No podemos reclamarle del todo, gracias a ella
aprendimos muchas cosas como coser, barrer, cocinar, tejer, lavar y limpiar. Pero
mi madre se sentía muy incómoda. Cada vez que tenía la oportunidad de
comprarnos cosas, mi abuela la criticaba: “¿Por qué tan corto? ¿por qué tan llamativo?
¿Por qué oscuro? Las estas educando mal, lo mejor sería que vivieran conmigo”.
Esa última frase fue la cereza del pastel. Mi madre no pudo soportarlo más, solo
le tomó una semana para conseguir una pequeña casita, llevarnos en un camión de
carga y empezar de nuevo.
Pasaron casi seis años. Mientras armábamos el árbol de
Navidad, recibimos una llamada de mi padre. A mi abuela le diagnosticaron malformación
de Chiari, una enfermedad en la que una pequeña porción del cerebro desciende a
la columna vertebral, Mi padre nos suplicó que viajáramos para visitarla.

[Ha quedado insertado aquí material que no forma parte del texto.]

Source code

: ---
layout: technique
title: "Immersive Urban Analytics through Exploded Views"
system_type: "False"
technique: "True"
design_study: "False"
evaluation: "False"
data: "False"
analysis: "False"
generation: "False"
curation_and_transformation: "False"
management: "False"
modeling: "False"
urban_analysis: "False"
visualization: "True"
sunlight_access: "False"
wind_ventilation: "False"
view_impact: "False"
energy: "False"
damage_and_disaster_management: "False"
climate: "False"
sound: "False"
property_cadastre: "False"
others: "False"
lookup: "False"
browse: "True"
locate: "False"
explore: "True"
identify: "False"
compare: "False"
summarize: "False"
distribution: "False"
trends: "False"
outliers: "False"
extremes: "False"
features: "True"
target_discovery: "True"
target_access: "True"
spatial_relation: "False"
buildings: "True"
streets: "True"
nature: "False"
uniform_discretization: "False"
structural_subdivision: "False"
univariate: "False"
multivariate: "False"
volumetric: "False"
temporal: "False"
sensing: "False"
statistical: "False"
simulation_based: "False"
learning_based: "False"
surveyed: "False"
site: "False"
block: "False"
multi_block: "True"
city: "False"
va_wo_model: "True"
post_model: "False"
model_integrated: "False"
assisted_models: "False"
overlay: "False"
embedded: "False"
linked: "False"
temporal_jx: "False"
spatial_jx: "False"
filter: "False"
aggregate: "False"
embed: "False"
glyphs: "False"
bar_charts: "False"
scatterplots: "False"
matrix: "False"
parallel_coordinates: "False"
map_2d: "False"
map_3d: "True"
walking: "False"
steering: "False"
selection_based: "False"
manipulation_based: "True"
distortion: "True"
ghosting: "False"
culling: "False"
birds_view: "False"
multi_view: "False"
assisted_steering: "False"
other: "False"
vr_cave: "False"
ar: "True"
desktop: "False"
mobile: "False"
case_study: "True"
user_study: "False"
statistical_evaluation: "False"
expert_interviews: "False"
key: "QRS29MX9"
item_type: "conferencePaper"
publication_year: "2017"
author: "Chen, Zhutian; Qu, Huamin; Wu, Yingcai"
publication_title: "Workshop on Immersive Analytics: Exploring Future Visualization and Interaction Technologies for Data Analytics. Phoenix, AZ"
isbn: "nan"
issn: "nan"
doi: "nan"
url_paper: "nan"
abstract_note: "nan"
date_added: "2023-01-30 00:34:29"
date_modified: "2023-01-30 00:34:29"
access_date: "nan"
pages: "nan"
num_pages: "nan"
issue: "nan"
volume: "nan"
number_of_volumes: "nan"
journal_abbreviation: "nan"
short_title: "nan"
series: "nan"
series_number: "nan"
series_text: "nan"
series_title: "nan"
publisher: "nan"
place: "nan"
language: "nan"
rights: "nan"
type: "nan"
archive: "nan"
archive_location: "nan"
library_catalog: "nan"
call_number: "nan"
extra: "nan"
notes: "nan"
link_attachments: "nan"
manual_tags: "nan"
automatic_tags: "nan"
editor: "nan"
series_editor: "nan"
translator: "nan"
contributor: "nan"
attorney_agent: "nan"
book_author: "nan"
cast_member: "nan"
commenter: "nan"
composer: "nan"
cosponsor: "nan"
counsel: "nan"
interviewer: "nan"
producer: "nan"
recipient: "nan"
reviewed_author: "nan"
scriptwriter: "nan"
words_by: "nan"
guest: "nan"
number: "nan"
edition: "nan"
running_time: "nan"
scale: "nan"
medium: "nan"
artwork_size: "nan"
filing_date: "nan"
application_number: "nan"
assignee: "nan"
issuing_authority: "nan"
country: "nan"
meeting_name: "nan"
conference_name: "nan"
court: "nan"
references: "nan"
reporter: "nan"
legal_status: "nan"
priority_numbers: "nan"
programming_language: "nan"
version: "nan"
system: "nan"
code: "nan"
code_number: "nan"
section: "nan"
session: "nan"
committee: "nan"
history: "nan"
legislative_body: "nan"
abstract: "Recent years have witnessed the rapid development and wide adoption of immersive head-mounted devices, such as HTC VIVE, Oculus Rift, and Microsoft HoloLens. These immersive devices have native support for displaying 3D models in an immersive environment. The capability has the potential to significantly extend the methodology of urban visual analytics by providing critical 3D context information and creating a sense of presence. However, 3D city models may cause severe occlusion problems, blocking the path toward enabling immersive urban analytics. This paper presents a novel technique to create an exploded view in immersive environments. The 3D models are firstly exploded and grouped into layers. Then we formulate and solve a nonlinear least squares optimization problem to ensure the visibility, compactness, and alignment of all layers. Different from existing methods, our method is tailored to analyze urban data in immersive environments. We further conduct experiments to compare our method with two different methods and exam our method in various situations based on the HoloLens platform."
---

Al llegar a su casa, mi abuelo nos abrió la puerta.
Nos saludó con alegría. Estaba empapado, al parecer estaba lavando su ropa a
mano. Mi abuela se encontraba en el sofá. Cuando nos miró, se levantó, pero
extrañamente caminaba como si estuviera tambaleando de izquierda a derecha. Mi
padre la sujetó de un brazo. Se veía tan diferente. Vestía con un buzo ancho y
una chompa negra, estaba desmaquillada aún con sus ruleros en la cabeza.
Cuando estábamos almorzando, mi madre comentó sobre
las carreras que mis hermanas y a mí habíamos elegido. Esperábamos una queja
suya o que nuevamente la critique a mi madre. ¡Oh sorpresa! Mi abuela le agradó
mucho la noticia: “Me siento muy orgullosa de ustedes, mi manera de pensar ya
no es la misma. Esta enfermedad me ha afectado mucho. Ya no puedo pasear, comer
o vestir como antes. Quiero que sean profesionales y que sean mejores que yo,
no esperen que algo malo les pase para que se den cuenta de sus errores”.